Is the 3000 dead? Is Windows a life-blood-sucking 
platform? Does all of this Windows enterprise 
design remind you of something you bought for 
your HP 3000 10 years ago?

The nook I am comfortable in is obvious: 
historic, legacy in the sense of legendary, and 
realistic about the ultimate demise of everything 
we hold dear. Prepare for death and the life that 
follows. You will know when death arrives, so 
don't worry on that score. I just believe it's 
still too early to write that obituary for the HP 
3000, even while creating alternative solutions 
for the problems which that great platform 
continues to solve.

But boy, if anyone can move a product from MPE/iX 
to Windows better than AICS, I'd sure like to see 
them try. Especially in keeping the 3000 hosting 
capabilities inside the evolved product, like 
QCReports does.

La vie a notre évolution,

Ron Seybold
3000 NewsWire
<http://3000newswire.com/blog>

>On one hand you might ask why spend any money on a dead platform, and
>that's certainly a reasonable question.
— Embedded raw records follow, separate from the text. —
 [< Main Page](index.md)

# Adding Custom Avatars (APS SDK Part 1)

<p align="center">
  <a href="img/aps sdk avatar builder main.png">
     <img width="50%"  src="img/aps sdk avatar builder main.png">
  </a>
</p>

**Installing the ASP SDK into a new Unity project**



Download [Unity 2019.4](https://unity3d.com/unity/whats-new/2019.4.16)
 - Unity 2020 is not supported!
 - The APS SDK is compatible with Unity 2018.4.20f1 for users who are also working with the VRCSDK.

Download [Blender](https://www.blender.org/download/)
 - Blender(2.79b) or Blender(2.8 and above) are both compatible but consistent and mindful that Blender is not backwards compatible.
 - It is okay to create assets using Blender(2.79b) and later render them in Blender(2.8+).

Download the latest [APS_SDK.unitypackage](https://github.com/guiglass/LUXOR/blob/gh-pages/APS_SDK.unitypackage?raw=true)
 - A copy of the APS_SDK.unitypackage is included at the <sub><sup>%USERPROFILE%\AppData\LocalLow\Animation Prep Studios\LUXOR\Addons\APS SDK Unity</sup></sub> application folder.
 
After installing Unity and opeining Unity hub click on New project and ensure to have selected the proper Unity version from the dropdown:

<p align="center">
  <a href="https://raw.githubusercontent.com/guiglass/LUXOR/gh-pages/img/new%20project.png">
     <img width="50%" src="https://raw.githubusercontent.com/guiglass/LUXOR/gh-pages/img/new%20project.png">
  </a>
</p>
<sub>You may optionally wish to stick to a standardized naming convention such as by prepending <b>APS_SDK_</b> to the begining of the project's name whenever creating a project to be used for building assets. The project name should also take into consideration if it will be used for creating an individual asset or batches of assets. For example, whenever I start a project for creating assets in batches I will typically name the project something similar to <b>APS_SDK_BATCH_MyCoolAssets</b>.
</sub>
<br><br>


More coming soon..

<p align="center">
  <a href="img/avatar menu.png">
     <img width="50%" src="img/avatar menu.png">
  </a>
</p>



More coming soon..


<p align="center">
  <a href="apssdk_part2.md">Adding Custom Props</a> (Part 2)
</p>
But on 
>the other, if you're intending on
>staying with MPE for a little while longer, QCReports would be a way to
>significantly upgrade and modernize your capabilities with the HP3000. And, if
>and when you do migrate, if you move to a platform which Eloquence
>supports, your total migration time for your 
>database and reports will honestly
>be only a one or two hours. Other than changing the IP address of the new
>host, you'll never notice a single difference.